§ **Records provided**
################

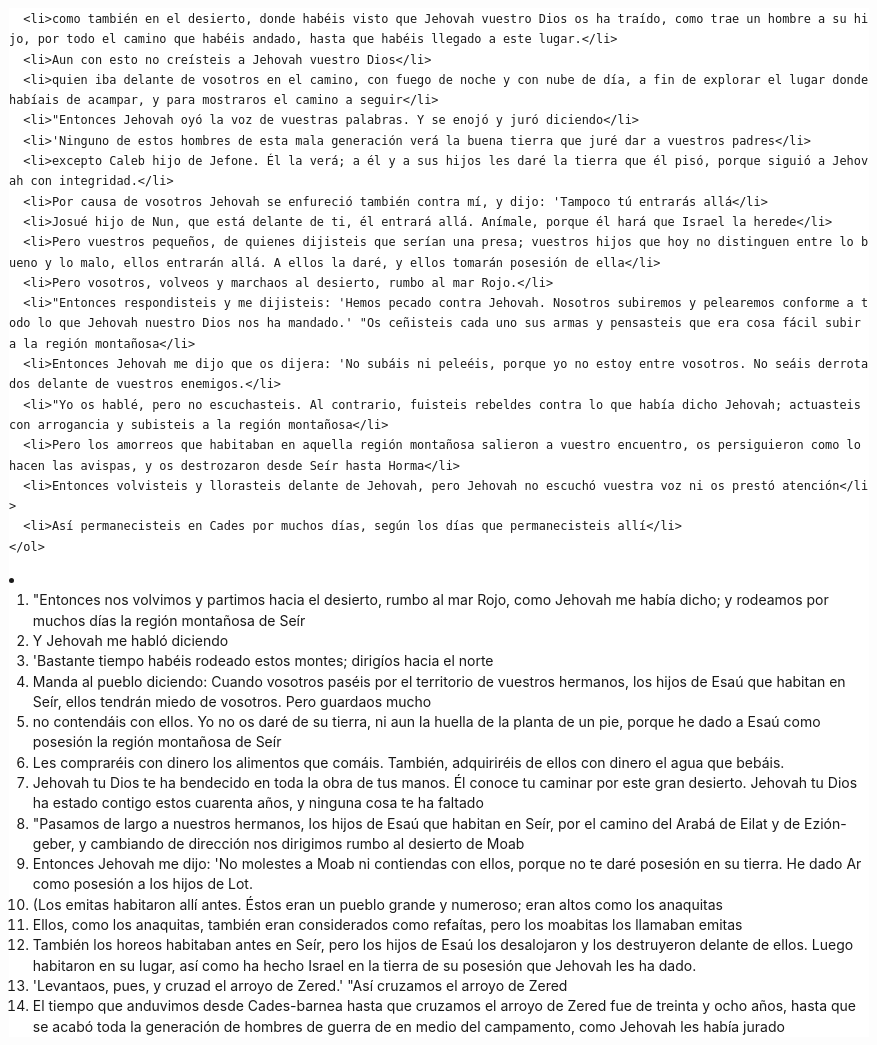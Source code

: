       <li>como también en el desierto, donde habéis visto que Jehovah vuestro Dios os ha traído, como trae un hombre a su hijo, por todo el camino que habéis andado, hasta que habéis llegado a este lugar.</li>
      <li>Aun con esto no creísteis a Jehovah vuestro Dios</li>
      <li>quien iba delante de vosotros en el camino, con fuego de noche y con nube de día, a fin de explorar el lugar donde habíais de acampar, y para mostraros el camino a seguir</li>
      <li>"Entonces Jehovah oyó la voz de vuestras palabras. Y se enojó y juró diciendo</li>
      <li>'Ninguno de estos hombres de esta mala generación verá la buena tierra que juré dar a vuestros padres</li>
      <li>excepto Caleb hijo de Jefone. Él la verá; a él y a sus hijos les daré la tierra que él pisó, porque siguió a Jehovah con integridad.</li>
      <li>Por causa de vosotros Jehovah se enfureció también contra mí, y dijo: 'Tampoco tú entrarás allá</li>
      <li>Josué hijo de Nun, que está delante de ti, él entrará allá. Anímale, porque él hará que Israel la herede</li>
      <li>Pero vuestros pequeños, de quienes dijisteis que serían una presa; vuestros hijos que hoy no distinguen entre lo bueno y lo malo, ellos entrarán allá. A ellos la daré, y ellos tomarán posesión de ella</li>
      <li>Pero vosotros, volveos y marchaos al desierto, rumbo al mar Rojo.</li>
      <li>"Entonces respondisteis y me dijisteis: 'Hemos pecado contra Jehovah. Nosotros subiremos y pelearemos conforme a todo lo que Jehovah nuestro Dios nos ha mandado.' "Os ceñisteis cada uno sus armas y pensasteis que era cosa fácil subir a la región montañosa</li>
      <li>Entonces Jehovah me dijo que os dijera: 'No subáis ni peleéis, porque yo no estoy entre vosotros. No seáis derrotados delante de vuestros enemigos.</li>
      <li>"Yo os hablé, pero no escuchasteis. Al contrario, fuisteis rebeldes contra lo que había dicho Jehovah; actuasteis con arrogancia y subisteis a la región montañosa</li>
      <li>Pero los amorreos que habitaban en aquella región montañosa salieron a vuestro encuentro, os persiguieron como lo hacen las avispas, y os destrozaron desde Seír hasta Horma</li>
      <li>Entonces volvisteis y llorasteis delante de Jehovah, pero Jehovah no escuchó vuestra voz ni os prestó atención</li>
      <li>Así permanecisteis en Cades por muchos días, según los días que permanecisteis allí</li>
    </ol>
  </li>
  <li>
    <ol>
      <li>"Entonces nos volvimos y partimos hacia el desierto, rumbo al mar Rojo, como Jehovah me había dicho; y rodeamos por muchos días la región montañosa de Seír</li>
      <li>Y Jehovah me habló diciendo</li>
      <li>'Bastante tiempo habéis rodeado estos montes; dirigíos hacia el norte</li>
      <li>Manda al pueblo diciendo: Cuando vosotros paséis por el territorio de vuestros hermanos, los hijos de Esaú que habitan en Seír, ellos tendrán miedo de vosotros. Pero guardaos mucho</li>
      <li>no contendáis con ellos. Yo no os daré de su tierra, ni aun la huella de la planta de un pie, porque he dado a Esaú como posesión la región montañosa de Seír</li>
      <li>Les compraréis con dinero los alimentos que comáis. También, adquiriréis de ellos con dinero el agua que bebáis.</li>
      <li>Jehovah tu Dios te ha bendecido en toda la obra de tus manos. Él conoce tu caminar por este gran desierto. Jehovah tu Dios ha estado contigo estos cuarenta años, y ninguna cosa te ha faltado</li>
      <li>"Pasamos de largo a nuestros hermanos, los hijos de Esaú que habitan en Seír, por el camino del Arabá de Eilat y de Ezión-geber, y cambiando de dirección nos dirigimos rumbo al desierto de Moab</li>
      <li>Entonces Jehovah me dijo: 'No molestes a Moab ni contiendas con ellos, porque no te daré posesión en su tierra. He dado Ar como posesión a los hijos de Lot.</li>
      <li>(Los emitas habitaron allí antes. Éstos eran un pueblo grande y numeroso; eran altos como los anaquitas</li>
      <li>Ellos, como los anaquitas, también eran considerados como refaítas, pero los moabitas los llamaban emitas</li>
      <li>También los horeos habitaban antes en Seír, pero los hijos de Esaú los desalojaron y los destruyeron delante de ellos. Luego habitaron en su lugar, así como ha hecho Israel en la tierra de su posesión que Jehovah les ha dado.</li>
      <li>'Levantaos, pues, y cruzad el arroyo de Zered.' "Así cruzamos el arroyo de Zered</li>
      <li>El tiempo que anduvimos desde Cades-barnea hasta que cruzamos el arroyo de Zered fue de treinta y ocho años, hasta que se acabó toda la generación de hombres de guerra de en medio del campamento, como Jehovah les había jurado</li>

################

§ **Prompt**
What is the number of lines in the listing that hold "dicho"? Give that number and nothing more.

§ **Task solution**
2